Full text loading...
Background: DNA fragments located near the transcription initiation site are categorized
into two types, strong promoters, and weak promoters, based on their transcriptional activation and
expression levels.
Identifying promoters and determining their strength is crucial for understanding gene expression
regulation. There is a need to improve the predictive quality of promoter prediction models for realworld
applications.
Methods: The most recent training dataset was constructed from the RegalonDB website, where all
promoters had been experimentally validated, and their sequence similarity was below 85%. DNA
sequence samples were represented using one-hot encoding, along with nucleotide chemical properties
and density (NCPD).
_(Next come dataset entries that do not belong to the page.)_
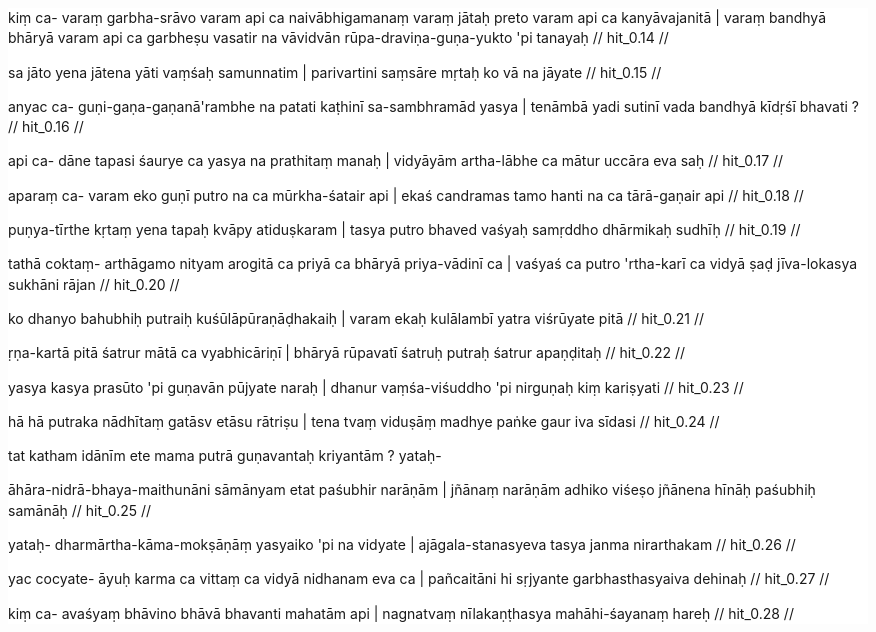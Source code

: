 kiṃ ca- 
varaṃ garbha-srāvo varam api ca naivābhigamanaṃ
varaṃ jātaḥ preto varam api ca kanyāvajanitā |
varaṃ bandhyā bhāryā varam api ca garbheṣu vasatir
na vāvidvān rūpa-draviṇa-guṇa-yukto 'pi tanayaḥ // hit_0.14 //


sa jāto yena jātena yāti vaṃśaḥ samunnatim |
parivartini saṃsāre mṛtaḥ ko vā na jāyate // hit_0.15 //

anyac ca- 
guṇi-gaṇa-gaṇanā'rambhe
na patati kaṭhinī sa-sambhramād yasya |
tenāmbā yadi sutinī
vada bandhyā kīdṛśī bhavati ? // hit_0.16 //


api ca-
 dāne tapasi śaurye ca yasya na prathitaṃ manaḥ |
 vidyāyām artha-lābhe ca mātur uccāra eva saḥ // hit_0.17 //

aparaṃ ca-
varam eko guṇī putro na ca mūrkha-śatair api |
ekaś candramas tamo hanti na ca tārā-gaṇair api // hit_0.18 //

puṇya-tīrthe kṛtaṃ yena tapaḥ kvāpy atiduṣkaram |
tasya putro bhaved vaśyaḥ samṛddho dhārmikaḥ sudhīḥ // hit_0.19 //

tathā coktaṃ-
arthāgamo nityam arogitā ca priyā ca bhāryā priya-vādinī ca |
vaśyaś ca putro 'rtha-karī ca vidyā ṣaḍ jīva-lokasya sukhāni rājan // hit_0.20 //

ko dhanyo bahubhiḥ putraiḥ kuśūlāpūraṇāḍhakaiḥ |
varam ekaḥ kulālambī yatra viśrūyate pitā // hit_0.21 //

ṛṇa-kartā pitā śatrur mātā ca vyabhicāriṇī |
bhāryā rūpavatī śatruḥ putraḥ śatrur apaṇḍitaḥ // hit_0.22 //

yasya kasya prasūto 'pi guṇavān pūjyate naraḥ |
dhanur vaṃśa-viśuddho 'pi nirguṇaḥ kiṃ kariṣyati // hit_0.23 //

hā hā putraka nādhītaṃ gatāsv etāsu rātriṣu |
tena tvaṃ viduṣāṃ madhye paṅke gaur iva sīdasi // hit_0.24 //

tat katham idānīm ete mama putrā guṇavantaḥ kriyantām ? yataḥ-

āhāra-nidrā-bhaya-maithunāni sāmānyam etat paśubhir narāṇām |
jñānaṃ narāṇām adhiko viśeṣo jñānena hīnāḥ paśubhiḥ samānāḥ // hit_0.25 //

yataḥ-
 dharmārtha-kāma-mokṣāṇāṃ yasyaiko 'pi na vidyate |
 ajāgala-stanasyeva tasya janma nirarthakam // hit_0.26 //

yac cocyate-
āyuḥ karma ca vittaṃ ca vidyā nidhanam eva ca |
pañcaitāni hi sṛjyante garbhasthasyaiva dehinaḥ // hit_0.27 //

kiṃ ca-
avaśyaṃ bhāvino bhāvā bhavanti mahatām api |
nagnatvaṃ nīlakaṇṭhasya mahāhi-śayanaṃ hareḥ // hit_0.28 //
An integrated deep learning framework was developed, incorporating a
multi-head attention module, a long short-term memory (LSTM) module, and a convolutional neural
network (CNN) module.
Results: The AUC and MCC for iPSI(2L)-EDL in identifying promoters improved by 2.23% and
2.96%, respectively, compared to the PseDNC-DL method on independent testing data. The AUC
and MCC for iPSI(2L)-EDL increased by 3.74% and 5.86%, respectively, in predicting promoter
strength type.
Conclusion: The importance of different input positions and long-range dependency relationships
among features contributed to better promoter recognition. The CNN played a crucial role in recognizing
promoters. Furthermore, to facilitate access for most experimental scientists, a user-friendly
web server has been established, which can be accessed at http://47.94.248.117/IPSW(2L)-EDL.